§ Exercise brief: Your whole answer should be the number of lines in the material below that include the word "Screenshot".

Data shown START

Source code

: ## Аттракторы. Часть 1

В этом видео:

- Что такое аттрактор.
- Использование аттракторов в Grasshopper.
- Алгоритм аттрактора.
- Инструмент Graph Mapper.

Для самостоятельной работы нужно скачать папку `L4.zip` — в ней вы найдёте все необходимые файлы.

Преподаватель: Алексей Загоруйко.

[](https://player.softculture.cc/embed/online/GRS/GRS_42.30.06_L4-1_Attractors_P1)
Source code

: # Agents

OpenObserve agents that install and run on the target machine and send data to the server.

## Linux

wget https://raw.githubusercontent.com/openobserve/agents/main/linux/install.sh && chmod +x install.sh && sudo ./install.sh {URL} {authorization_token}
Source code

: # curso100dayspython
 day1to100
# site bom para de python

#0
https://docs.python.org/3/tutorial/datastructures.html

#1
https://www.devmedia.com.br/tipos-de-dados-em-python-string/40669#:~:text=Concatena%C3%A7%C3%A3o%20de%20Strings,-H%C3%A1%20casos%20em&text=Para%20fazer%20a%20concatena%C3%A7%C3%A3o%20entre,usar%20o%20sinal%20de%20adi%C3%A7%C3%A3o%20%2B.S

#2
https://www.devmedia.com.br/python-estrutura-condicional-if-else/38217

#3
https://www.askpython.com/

Data shown END
Data shown START

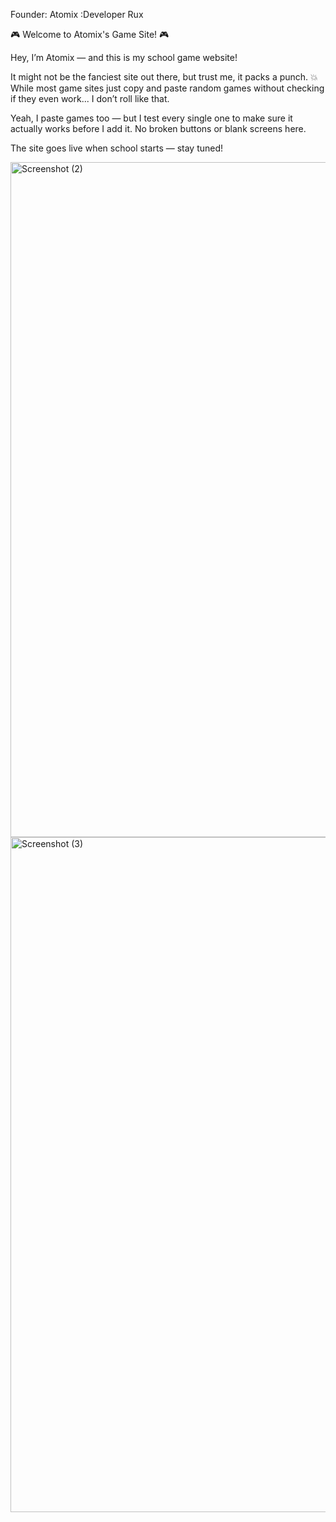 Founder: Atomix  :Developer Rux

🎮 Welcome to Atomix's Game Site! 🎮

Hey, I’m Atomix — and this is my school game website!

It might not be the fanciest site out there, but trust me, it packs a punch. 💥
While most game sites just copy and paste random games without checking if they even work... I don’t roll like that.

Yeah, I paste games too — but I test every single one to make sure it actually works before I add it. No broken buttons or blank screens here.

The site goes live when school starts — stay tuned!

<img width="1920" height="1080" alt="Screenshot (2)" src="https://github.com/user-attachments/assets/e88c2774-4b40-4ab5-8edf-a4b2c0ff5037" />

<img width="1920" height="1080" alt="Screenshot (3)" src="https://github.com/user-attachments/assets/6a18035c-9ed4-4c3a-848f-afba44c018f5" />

Data shown END

§ Task solution: 2